_MATERIAL PROVIDED_:
▬▬▬▬▬▬
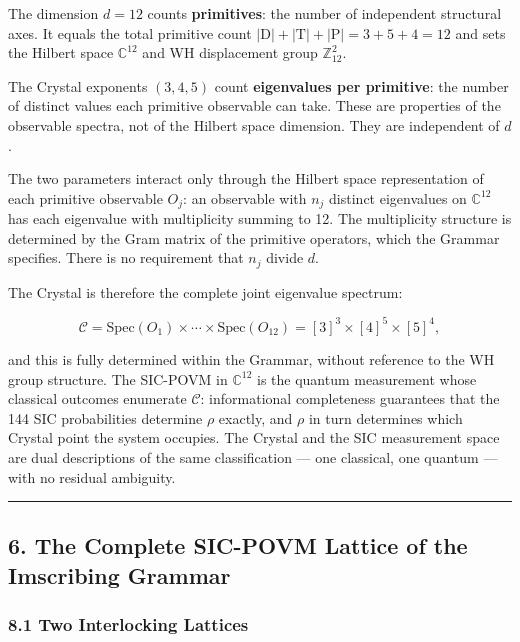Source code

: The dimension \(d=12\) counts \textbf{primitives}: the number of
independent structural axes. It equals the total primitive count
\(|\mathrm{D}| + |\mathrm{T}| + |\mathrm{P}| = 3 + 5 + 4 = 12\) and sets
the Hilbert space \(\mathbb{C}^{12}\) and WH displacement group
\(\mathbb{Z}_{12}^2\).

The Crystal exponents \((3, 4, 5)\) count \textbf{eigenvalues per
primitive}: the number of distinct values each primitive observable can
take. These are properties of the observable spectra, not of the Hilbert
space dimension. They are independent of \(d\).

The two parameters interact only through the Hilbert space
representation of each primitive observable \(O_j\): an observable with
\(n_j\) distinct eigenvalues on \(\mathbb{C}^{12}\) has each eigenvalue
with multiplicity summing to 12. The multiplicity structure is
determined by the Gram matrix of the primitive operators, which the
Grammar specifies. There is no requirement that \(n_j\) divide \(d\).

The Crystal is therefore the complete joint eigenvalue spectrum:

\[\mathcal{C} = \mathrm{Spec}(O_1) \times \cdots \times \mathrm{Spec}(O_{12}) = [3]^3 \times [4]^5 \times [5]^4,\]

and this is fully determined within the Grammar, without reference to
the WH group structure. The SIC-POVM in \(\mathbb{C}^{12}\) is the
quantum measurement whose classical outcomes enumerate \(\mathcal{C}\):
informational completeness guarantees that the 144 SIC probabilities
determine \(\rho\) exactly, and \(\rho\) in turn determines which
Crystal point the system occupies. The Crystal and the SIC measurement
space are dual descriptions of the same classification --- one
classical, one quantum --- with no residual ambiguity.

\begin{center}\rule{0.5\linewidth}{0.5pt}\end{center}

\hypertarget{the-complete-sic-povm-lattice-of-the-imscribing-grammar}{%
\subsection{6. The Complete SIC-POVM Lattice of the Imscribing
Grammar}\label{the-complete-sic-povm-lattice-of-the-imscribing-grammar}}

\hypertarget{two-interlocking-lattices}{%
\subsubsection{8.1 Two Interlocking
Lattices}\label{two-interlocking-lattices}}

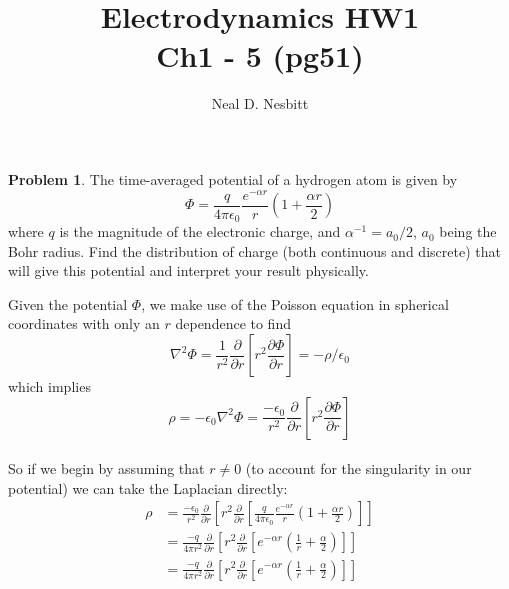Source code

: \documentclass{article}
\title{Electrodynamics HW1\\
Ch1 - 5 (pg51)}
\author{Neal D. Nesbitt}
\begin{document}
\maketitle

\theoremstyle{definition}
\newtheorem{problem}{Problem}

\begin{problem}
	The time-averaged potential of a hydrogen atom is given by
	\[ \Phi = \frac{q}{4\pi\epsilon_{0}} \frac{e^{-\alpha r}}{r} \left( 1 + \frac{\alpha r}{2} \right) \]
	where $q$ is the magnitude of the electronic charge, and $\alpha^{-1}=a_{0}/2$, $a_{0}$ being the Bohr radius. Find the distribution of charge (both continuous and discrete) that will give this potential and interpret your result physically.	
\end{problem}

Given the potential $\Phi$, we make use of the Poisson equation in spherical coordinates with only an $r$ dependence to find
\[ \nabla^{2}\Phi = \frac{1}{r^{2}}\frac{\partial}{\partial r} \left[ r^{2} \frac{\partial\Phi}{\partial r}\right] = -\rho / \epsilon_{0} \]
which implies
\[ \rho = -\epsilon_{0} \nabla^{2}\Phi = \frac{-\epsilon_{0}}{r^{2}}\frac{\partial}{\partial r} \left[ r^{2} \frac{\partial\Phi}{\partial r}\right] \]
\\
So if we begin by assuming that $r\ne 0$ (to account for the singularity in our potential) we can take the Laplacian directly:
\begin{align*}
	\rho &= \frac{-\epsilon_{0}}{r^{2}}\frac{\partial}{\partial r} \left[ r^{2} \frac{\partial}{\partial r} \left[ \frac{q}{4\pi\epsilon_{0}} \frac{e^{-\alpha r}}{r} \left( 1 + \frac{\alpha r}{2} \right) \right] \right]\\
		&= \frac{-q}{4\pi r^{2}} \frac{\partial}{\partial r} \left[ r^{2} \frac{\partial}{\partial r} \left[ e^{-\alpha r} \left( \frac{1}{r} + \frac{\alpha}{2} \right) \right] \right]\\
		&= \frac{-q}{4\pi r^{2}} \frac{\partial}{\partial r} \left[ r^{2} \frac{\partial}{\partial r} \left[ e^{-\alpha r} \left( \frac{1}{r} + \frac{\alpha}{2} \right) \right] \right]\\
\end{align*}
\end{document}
▬▬▬▬▬▬
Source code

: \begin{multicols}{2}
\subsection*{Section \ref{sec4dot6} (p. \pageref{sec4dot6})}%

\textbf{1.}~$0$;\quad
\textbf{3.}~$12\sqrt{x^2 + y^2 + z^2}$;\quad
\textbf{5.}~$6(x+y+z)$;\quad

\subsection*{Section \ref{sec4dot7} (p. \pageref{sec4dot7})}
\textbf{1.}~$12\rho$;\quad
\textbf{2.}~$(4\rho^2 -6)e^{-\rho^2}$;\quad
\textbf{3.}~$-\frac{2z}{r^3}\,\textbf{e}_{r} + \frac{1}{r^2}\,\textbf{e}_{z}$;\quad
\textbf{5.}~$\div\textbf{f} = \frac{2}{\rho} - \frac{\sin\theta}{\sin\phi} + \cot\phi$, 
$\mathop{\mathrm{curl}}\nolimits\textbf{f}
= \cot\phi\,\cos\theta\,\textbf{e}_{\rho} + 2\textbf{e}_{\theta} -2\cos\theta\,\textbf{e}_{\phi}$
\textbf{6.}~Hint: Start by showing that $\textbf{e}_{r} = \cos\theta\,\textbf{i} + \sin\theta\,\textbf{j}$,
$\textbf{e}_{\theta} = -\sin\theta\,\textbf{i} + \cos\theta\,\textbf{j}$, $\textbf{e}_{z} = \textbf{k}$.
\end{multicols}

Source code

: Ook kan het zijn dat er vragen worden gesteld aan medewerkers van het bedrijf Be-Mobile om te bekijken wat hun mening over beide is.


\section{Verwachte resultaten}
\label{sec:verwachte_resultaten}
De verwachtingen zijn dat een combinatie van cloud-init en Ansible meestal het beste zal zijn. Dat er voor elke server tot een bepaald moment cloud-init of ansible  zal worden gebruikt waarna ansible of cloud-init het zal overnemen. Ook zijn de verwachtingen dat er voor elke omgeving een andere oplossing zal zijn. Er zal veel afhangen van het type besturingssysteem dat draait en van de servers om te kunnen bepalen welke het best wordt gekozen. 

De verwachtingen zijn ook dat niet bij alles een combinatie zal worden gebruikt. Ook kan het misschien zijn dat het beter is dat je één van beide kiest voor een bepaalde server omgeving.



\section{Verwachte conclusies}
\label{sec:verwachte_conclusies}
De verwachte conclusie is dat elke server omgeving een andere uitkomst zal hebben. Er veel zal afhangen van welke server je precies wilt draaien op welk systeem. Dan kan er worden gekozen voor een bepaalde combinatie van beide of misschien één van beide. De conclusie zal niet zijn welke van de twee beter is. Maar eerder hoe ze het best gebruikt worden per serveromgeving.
▬▬▬▬▬▬
_REQUIRED WORK_:
Go through the entries and filter for lines holding the word "that"; copy each match.

_OUTPUT OF THE EXERCISE_:
Grammar specifies. There is no requirement that \(n_j\) divide \(d\).
informational completeness guarantees that the 144 SIC probabilities
	where $q$ is the magnitude of the electronic charge, and $\alpha^{-1}=a_{0}/2$, $a_{0}$ being the Bohr radius. Find the distribution of charge (both continuous and discrete) that will give this potential and interpret your result physically.	
So if we begin by assuming that $r\ne 0$ (to account for the singularity in our potential) we can take the Laplacian directly:
\textbf{6.}~Hint: Start by showing that $\textbf{e}_{r} = \cos\theta\,\textbf{i} + \sin\theta\,\textbf{j}$,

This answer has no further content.